Originally Posted by henryzz View Post
The aim with SIQS is to make switching polynomial very fast such that many more polynomials can be used than MPQS. However, I believe that my implementation still spends 10% of its time switching A.
Is that time spent just building new A polys or does it also include setup time for the new poly (e.g., computing A^-1 mod p for all factor base p)? 10% seems high either way but if that's just for building new A polys then it seems *really* high. In contrast I usually spend < 3% total for building new A's and all of the setup for new A's.

Originally Posted by henryzz View Post
At 50 digits I use about 11 As. This increases rapidly from here as numbers get bigger. Unless you are spending all your time generating them I wouldn't worry about having a few As. Each A had 6 factors allowing for 64 Bs per A .
Seems reasonable given your other parameters.
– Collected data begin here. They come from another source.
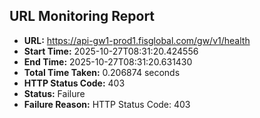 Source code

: ## URL Monitoring Report

- **URL:** https://api-gw1-prod1.fisglobal.com/gw/v1/health
- **Start Time:** 2025-10-27T08:31:20.424556
- **End Time:** 2025-10-27T08:31:20.631430
- **Total Time Taken:** 0.206874 seconds
- **HTTP Status Code:** 403
- **Status:** Failure
- **Failure Reason:** HTTP Status Code: 403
I typically see anywhere from 50 to 150 A's at 50 digits, using 6 factors per A, but I use a far smaller factor base and sieve interval. It is all a tradeoff.

Originally Posted by tabidots View Post

So my basic question is, what kind of gotchas should I look for with the polynomials to make sure they can capture as many smooth relations as possible? I have already verified that b^2 or (a - b)^2 is congruent to N mod a for each b.
I would ask, how are you determining smoothness exactly? In other words, the sieve value above (or below) which you try to find a relation. If your polynomials and roots are good then maybe it is as simple as tweaking your smoothness bound so as to generate more potential relation reports.

The value I use is obtained from a bunch of empirically determined magic numbers, loosely related to Contini's suggestion along the lines of:
"compute the number of bits in M/2*sqrt(N/2), then subtract some slack". M is the size of your sieve interval.